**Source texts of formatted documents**
---*---

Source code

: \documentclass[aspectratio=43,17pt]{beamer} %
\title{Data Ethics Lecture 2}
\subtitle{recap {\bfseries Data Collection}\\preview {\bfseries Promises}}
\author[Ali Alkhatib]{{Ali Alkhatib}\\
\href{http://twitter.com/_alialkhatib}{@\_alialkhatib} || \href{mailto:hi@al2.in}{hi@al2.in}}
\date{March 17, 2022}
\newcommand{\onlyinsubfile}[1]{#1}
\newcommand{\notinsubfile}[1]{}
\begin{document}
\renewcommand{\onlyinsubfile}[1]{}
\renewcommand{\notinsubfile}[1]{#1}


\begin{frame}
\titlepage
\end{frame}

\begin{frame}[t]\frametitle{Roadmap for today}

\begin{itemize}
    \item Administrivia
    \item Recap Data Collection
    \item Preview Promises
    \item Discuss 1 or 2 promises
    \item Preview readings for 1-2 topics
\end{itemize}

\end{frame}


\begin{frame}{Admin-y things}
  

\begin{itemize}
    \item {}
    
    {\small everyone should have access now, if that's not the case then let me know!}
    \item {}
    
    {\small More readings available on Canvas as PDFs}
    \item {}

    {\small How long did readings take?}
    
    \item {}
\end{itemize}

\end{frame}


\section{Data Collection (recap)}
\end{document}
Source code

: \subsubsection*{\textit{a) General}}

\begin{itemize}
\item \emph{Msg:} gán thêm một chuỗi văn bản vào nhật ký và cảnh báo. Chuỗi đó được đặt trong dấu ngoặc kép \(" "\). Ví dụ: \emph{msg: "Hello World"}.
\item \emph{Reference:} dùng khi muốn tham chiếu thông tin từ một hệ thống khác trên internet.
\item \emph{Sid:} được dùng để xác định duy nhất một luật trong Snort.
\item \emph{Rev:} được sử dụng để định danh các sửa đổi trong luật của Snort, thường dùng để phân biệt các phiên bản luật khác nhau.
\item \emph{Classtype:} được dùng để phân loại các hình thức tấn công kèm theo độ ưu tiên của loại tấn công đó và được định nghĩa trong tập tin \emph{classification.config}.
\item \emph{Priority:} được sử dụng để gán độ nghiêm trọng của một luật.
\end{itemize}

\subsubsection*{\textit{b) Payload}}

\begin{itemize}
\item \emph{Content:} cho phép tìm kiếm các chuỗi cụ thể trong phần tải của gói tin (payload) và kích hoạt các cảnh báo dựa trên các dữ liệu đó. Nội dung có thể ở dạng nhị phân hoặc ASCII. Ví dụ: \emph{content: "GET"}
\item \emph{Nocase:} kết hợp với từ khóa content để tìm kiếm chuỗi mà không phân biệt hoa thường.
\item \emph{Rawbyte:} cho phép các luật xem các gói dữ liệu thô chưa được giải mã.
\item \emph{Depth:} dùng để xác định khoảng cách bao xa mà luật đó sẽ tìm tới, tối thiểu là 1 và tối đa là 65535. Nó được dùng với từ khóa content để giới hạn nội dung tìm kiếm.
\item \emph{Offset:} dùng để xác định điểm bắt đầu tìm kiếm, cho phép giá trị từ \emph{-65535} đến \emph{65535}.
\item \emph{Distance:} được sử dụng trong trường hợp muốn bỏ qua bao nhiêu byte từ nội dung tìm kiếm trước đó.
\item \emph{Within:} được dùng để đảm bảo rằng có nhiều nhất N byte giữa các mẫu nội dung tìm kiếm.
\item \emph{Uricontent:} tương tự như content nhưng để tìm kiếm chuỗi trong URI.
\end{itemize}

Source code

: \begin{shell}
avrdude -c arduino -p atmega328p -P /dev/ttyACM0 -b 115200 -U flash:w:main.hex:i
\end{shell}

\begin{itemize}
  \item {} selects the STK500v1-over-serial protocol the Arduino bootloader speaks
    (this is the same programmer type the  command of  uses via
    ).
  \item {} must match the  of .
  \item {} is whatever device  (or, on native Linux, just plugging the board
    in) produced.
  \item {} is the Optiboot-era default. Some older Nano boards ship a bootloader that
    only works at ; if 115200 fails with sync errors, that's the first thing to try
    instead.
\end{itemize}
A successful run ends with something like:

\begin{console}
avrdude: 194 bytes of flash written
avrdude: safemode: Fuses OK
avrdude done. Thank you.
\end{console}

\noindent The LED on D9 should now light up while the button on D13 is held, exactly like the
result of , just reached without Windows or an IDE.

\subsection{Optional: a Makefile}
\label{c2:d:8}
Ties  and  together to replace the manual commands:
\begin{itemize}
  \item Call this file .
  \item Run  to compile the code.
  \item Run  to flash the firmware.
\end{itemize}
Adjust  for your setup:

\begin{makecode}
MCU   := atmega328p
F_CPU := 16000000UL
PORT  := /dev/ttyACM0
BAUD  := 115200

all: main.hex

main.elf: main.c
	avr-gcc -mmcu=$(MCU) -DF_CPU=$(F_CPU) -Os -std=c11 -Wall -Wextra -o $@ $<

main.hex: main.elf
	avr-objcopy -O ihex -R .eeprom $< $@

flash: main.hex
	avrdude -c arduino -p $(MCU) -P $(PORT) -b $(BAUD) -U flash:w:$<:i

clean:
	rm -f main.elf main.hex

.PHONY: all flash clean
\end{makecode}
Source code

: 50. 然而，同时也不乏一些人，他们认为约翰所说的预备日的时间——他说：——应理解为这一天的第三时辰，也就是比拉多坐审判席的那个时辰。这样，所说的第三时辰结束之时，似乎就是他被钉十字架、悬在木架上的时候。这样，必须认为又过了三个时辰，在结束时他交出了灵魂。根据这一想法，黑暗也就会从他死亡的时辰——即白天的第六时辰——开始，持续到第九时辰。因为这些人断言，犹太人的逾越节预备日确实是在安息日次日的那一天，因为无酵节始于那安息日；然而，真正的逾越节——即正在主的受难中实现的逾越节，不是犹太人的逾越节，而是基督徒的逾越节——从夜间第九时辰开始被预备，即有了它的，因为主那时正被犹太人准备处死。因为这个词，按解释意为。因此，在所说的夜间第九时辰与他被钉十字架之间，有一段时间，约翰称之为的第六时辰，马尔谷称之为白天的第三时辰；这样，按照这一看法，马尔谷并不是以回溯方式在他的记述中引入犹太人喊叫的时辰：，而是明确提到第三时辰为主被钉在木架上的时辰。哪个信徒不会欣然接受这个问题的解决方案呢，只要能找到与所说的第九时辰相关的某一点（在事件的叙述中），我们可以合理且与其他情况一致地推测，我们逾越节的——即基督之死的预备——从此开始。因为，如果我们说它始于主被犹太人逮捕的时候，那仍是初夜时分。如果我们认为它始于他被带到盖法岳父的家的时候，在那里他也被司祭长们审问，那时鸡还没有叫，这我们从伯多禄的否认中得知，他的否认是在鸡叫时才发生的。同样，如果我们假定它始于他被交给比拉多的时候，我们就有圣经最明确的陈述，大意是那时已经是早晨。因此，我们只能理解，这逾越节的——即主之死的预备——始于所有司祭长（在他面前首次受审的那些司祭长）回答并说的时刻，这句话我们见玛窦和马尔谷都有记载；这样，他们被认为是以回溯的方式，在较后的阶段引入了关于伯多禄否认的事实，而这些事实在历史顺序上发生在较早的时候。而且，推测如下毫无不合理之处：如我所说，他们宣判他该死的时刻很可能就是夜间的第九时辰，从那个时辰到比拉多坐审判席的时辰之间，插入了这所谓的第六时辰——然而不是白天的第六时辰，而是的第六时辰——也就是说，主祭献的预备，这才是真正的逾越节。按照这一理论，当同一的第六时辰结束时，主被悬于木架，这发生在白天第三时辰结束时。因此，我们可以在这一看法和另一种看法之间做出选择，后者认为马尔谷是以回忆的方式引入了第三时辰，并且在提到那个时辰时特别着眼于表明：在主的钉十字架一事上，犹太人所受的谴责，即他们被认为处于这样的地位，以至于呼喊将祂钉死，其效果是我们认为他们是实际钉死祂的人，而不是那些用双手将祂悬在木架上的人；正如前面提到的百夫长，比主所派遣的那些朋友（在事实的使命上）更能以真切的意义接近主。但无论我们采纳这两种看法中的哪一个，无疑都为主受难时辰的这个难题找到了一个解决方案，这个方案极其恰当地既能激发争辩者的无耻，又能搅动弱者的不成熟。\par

---*---

**WHAT IS EXPECTED**
If a line of the entries holds the word "khóa", copy it out.

**OUTPUT FOR THIS TASK**
\item \emph{Nocase:} kết hợp với từ khóa content để tìm kiếm chuỗi mà không phân biệt hoa thường.
\item \emph{Depth:} dùng để xác định khoảng cách bao xa mà luật đó sẽ tìm tới, tối thiểu là 1 và tối đa là 65535. Nó được dùng với từ khóa content để giới hạn nội dung tìm kiếm.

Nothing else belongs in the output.